Customer Complaint Behavior: An Examination of Cultural vs. Situational Factors


  • Jeffrey G. Blodgett University of Houston-Victoria
  • Aysen Bakir Illinois State University
  • Alok Saklani Apeejay School of Management
  • Manisha Bachheti Apeejay School of Management
  • Shilpa Bhaskar Apeejay School of Management


The purpose of this research is to assess the extent to which cross-national differences in customer complaint behavior are due to cultural vs. situational factors. Previous research indicates that in collectivist and high-uncertainty avoidance cultures, dissatisfied customers are unlikely to complain to the seller, and instead are more likely to silently exit (taking their business elsewhere) and warn others about the offending company.

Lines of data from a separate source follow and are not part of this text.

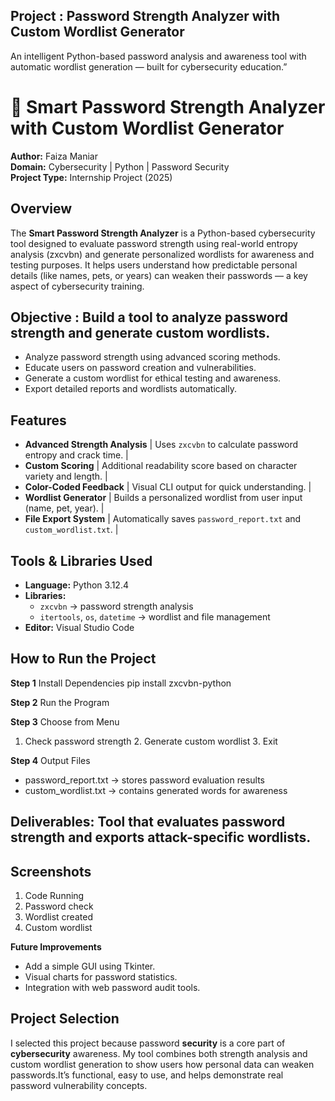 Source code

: ## Project : Password Strength Analyzer with Custom Wordlist Generator

An intelligent Python-based password analysis and awareness tool with automatic wordlist generation — built for cybersecurity education.”

# 🔐 Smart Password Strength Analyzer with Custom Wordlist Generator

**Author:** Faiza Maniar  
**Domain:** Cybersecurity | Python | Password Security  
**Project Type:** Internship Project (2025)  


## Overview

The **Smart Password Strength Analyzer** is a Python-based cybersecurity tool designed to evaluate password strength using real-world entropy analysis (zxcvbn) and generate personalized wordlists for awareness and testing purposes.
It helps users understand how predictable personal details (like names, pets, or years) can weaken their passwords — a key aspect of cybersecurity training.


## Objective : Build a tool to analyze password strength and generate custom wordlists.

- Analyze password strength using advanced scoring methods.  
- Educate users on password creation and vulnerabilities.  
- Generate a custom wordlist for ethical testing and awareness.  
- Export detailed reports and wordlists automatically.


## Features
- **Advanced Strength Analysis** | Uses `zxcvbn` to calculate password entropy and crack time. |
- **Custom Scoring** | Additional readability score based on character variety and length. |
- **Color-Coded Feedback** | Visual CLI output for quick understanding. |
- **Wordlist Generator** | Builds a personalized wordlist from user input (name, pet, year). |
- **File Export System** | Automatically saves `password_report.txt` and `custom_wordlist.txt`. |


##  Tools & Libraries Used

- **Language:** Python 3.12.4  
- **Libraries:**  
  - `zxcvbn` → password strength analysis  
  - `itertools`, `os`, `datetime` → wordlist and file management  
- **Editor:** Visual Studio Code  


##  How to Run the Project

**Step 1** Install Dependencies
      pip install zxcvbn-python

**Step 2** Run the Program

**Step 3** Choose from Menu
  1. Check password strength
  2️. Generate custom wordlist
  3️. Exit

**Step 4** Output Files
  - password_report.txt → stores password evaluation results
  - custom_wordlist.txt → contains generated words for awareness

## Deliverables: Tool that evaluates password strength and exports attack-specific wordlists.

## Screenshots 
1. Code Running
2. Password check
3. Wordlist created
4. Custom wordlist

**Future Improvements**
- Add a simple GUI using Tkinter.
- Visual charts for password statistics.
- Integration with web password audit tools.

## Project Selection

I selected this project because password **security** is a core part of **cybersecurity** awareness. My tool combines both strength analysis and custom wordlist generation to show users how personal data can weaken passwords.It’s functional, easy to use, and helps demonstrate real password vulnerability concepts.
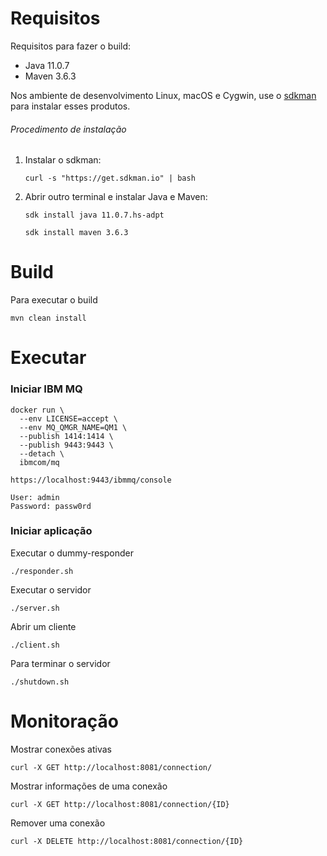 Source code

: 
# Requisitos

Requisitos para fazer o build:

- Java 11.0.7
- Maven 3.6.3

Nos ambiente de desenvolvimento Linux, macOS e Cygwin, use o [sdkman](https://sdkman.io/) para instalar esses produtos.

###### Procedimento de instalação

1. Instalar o sdkman:

    `curl -s "https://get.sdkman.io" | bash`

2. Abrir outro terminal e instalar Java e Maven:
    
    `sdk install java 11.0.7.hs-adpt`
    
    `sdk install maven 3.6.3`


# Build

Para executar o build

    mvn clean install


# Executar

### Iniciar IBM MQ

    docker run \
      --env LICENSE=accept \
      --env MQ_QMGR_NAME=QM1 \
      --publish 1414:1414 \
      --publish 9443:9443 \
      --detach \
      ibmcom/mq

    https://localhost:9443/ibmmq/console

    User: admin
    Password: passw0rd

### Iniciar aplicação

Executar o dummy-responder

    ./responder.sh

Executar o servidor

    ./server.sh

Abrir um cliente

    ./client.sh

Para terminar o servidor

    ./shutdown.sh

# Monitoração

Mostrar conexões ativas

    curl -X GET http://localhost:8081/connection/

Mostrar informações de uma conexão

    curl -X GET http://localhost:8081/connection/{ID}

Remover uma conexão

    curl -X DELETE http://localhost:8081/connection/{ID}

Other evidence, though, indicates that culture has only a minor impact on customer complaint behavior and that situational factors (i.e., retail policies) better account for these differences. This is an important issue, as effective recovery management first requires that dissatisfied customers voice their complaints to the seller. In order to gain a
better understanding of this issue, three studies were conducted: two qualitative and one empirical. Collectively, the results indicate that the decision to voice a complaint and seek redress is influenced more by situational variables than by cultural factors. Given that recovery management has been shown to increase market share and profitability, these findings should be of value to all marketers.